Task goal
The complete set of records below must be repeated precisely as given.

******

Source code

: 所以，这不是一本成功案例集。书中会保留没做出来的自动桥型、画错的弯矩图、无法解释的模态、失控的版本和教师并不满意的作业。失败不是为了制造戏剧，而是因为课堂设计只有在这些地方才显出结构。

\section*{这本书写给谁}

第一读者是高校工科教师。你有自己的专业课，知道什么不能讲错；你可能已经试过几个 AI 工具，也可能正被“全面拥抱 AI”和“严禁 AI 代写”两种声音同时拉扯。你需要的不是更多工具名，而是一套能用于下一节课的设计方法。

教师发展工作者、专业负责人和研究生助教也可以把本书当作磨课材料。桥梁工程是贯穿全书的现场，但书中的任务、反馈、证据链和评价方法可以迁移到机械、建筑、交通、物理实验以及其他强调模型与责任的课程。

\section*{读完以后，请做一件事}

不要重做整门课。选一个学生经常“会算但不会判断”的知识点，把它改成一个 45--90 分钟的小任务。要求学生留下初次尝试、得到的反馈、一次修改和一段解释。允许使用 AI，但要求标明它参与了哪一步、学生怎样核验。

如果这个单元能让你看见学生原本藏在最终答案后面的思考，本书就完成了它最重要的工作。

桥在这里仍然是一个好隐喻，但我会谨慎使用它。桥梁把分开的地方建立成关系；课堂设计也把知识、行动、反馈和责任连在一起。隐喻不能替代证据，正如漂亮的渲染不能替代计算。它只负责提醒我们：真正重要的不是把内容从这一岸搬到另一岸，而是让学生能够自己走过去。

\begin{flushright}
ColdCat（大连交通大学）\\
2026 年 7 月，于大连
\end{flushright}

******

Exercise output
Source code

: 所以，这不是一本成功案例集。书中会保留没做出来的自动桥型、画错的弯矩图、无法解释的模态、失控的版本和教师并不满意的作业。失败不是为了制造戏剧，而是因为课堂设计只有在这些地方才显出结构。

\section*{这本书写给谁}

第一读者是高校工科教师。你有自己的专业课，知道什么不能讲错；你可能已经试过几个 AI 工具，也可能正被“全面拥抱 AI”和“严禁 AI 代写”两种声音同时拉扯。你需要的不是更多工具名，而是一套能用于下一节课的设计方法。

教师发展工作者、专业负责人和研究生助教也可以把本书当作磨课材料。桥梁工程是贯穿全书的现场，但书中的任务、反馈、证据链和评价方法可以迁移到机械、建筑、交通、物理实验以及其他强调模型与责任的课程。

\section*{读完以后，请做一件事}

不要重做整门课。选一个学生经常“会算但不会判断”的知识点，把它改成一个 45--90 分钟的小任务。要求学生留下初次尝试、得到的反馈、一次修改和一段解释。允许使用 AI，但要求标明它参与了哪一步、学生怎样核验。

如果这个单元能让你看见学生原本藏在最终答案后面的思考，本书就完成了它最重要的工作。

桥在这里仍然是一个好隐喻，但我会谨慎使用它。桥梁把分开的地方建立成关系；课堂设计也把知识、行动、反馈和责任连在一起。隐喻不能替代证据，正如漂亮的渲染不能替代计算。它只负责提醒我们：真正重要的不是把内容从这一岸搬到另一岸，而是让学生能够自己走过去。

\begin{flushright}
ColdCat（大连交通大学）\\
2026 年 7 月，于大连
\end{flushright}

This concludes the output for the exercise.